Et vint la date fatidique des élections de malheur. Et voilà les dégâts. Des dégâts qui s’ajoutent aux dégâts. Cette fois-ci, c’est N’Zérékoré qui paye le prix fort. Les morts se comptent par dizaines. On parle d’enterrement nocturne en catimini dans des fosses communes. Les blessés se dénombrent par centaines. Des résidences de paisibles citoyens sont saccagées. Pire, des lieux de culte sont cannibalisés, incendiés. Quelle horreur !
Cette fois encore comme à l’accoutumée, les thuriféraires du pouvoir ont encore actionné l’ethno stratégie, la commande favorite de la gouvernance Alpha. Ils ont surfé sur le vieux sentiment ancré dans la zone, celui de la prééminence de certaines communautés sur d’autres.
Osons crever l’abcès si nous voulons efficacement et durablement soigner le mal qui tire notre pays par le bas.
Il est établi en Guinée Forestiėre que certaines communautés ont vocation à dominer, et d’autres à obéir. C’est une idée reçue, créée et entretenue à dessein, à des fins essentiellement d’exploitation économique par le passé, et de domination politique de nos jours. Ce sentiment a malheureusement prospéré et habite encore de nos jours maints esprits dans les différentes communautés. A défaut d’avoir reçu le traitement approprié, le mal s’est cancérisé, il resurgit à chaque fois que l’occasion se présente.

Cette fois-ci, l’occasion est venue du maudit référendum.

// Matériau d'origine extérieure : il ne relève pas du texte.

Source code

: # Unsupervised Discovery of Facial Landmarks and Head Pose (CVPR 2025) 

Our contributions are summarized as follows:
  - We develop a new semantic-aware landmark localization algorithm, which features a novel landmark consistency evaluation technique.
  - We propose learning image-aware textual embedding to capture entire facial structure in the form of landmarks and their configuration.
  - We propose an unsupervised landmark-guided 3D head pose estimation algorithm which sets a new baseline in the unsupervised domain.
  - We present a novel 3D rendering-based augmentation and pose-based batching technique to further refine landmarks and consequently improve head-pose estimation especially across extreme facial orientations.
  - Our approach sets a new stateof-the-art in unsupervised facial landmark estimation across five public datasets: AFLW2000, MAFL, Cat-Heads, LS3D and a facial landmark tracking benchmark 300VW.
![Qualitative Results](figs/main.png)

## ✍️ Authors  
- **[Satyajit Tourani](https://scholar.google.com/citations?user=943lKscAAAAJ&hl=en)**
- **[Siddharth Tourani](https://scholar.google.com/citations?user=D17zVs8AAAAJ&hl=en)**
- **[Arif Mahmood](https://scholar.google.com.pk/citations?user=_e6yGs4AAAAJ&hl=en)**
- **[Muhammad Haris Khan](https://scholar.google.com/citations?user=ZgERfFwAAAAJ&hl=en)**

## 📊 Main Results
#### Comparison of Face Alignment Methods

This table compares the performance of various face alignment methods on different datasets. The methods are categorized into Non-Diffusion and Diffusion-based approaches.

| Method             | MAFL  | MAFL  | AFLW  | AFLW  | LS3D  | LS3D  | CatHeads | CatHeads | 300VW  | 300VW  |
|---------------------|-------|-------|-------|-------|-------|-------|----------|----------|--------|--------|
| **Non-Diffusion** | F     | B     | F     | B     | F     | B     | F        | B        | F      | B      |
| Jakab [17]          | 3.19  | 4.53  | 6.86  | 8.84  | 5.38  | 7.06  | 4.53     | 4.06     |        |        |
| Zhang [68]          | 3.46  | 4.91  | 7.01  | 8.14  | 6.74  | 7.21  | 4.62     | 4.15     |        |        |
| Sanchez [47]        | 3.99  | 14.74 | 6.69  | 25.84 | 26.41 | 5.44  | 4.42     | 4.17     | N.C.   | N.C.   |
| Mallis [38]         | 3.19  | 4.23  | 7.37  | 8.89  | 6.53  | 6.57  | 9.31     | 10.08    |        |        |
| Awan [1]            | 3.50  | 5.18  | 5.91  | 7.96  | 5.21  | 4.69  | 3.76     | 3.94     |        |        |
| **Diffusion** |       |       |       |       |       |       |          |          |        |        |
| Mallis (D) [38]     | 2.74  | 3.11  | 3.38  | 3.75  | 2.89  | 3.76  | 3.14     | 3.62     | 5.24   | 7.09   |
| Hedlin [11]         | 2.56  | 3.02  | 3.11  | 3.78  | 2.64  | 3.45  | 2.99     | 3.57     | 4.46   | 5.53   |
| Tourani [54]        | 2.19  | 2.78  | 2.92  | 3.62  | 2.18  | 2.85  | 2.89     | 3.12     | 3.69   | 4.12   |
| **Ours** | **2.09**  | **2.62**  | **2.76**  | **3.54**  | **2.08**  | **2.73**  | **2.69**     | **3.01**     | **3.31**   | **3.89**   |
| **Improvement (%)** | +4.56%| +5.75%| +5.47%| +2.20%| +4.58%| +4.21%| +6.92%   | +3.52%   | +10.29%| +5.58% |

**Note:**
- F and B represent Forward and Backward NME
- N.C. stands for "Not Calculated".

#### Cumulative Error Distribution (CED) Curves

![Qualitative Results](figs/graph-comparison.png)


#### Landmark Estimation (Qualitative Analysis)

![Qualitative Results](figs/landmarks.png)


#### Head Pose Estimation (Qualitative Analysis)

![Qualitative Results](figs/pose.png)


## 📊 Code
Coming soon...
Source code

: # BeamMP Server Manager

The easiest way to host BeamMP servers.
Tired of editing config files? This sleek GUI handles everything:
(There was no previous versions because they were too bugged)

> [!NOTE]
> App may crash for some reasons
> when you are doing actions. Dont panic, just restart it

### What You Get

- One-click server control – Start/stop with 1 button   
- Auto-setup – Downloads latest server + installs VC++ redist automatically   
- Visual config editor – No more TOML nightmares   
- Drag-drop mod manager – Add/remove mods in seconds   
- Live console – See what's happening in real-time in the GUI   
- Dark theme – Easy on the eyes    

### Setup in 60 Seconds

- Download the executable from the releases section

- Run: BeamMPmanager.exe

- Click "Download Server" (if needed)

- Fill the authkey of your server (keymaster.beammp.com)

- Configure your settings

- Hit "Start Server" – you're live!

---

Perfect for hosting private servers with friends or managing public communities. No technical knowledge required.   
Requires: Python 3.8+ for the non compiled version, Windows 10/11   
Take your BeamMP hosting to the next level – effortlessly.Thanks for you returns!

Les faucons du camp de la prééminence n’entendent pas que l’ordre établi soit dérangé. Ils veulent imposer leur OUI à tout prix à l’autre camp. Mais les faucons de ce dernier ne l’entendent pas de cette oreille. Ils ne veulent pas se plier au diktat de l’adversaire. L’effet FNDC s’est fait sentir. Voilà le cocktail Molotov servi. Il a explosé et causé les tueries, destructions et sacrilèges que nous connaissons.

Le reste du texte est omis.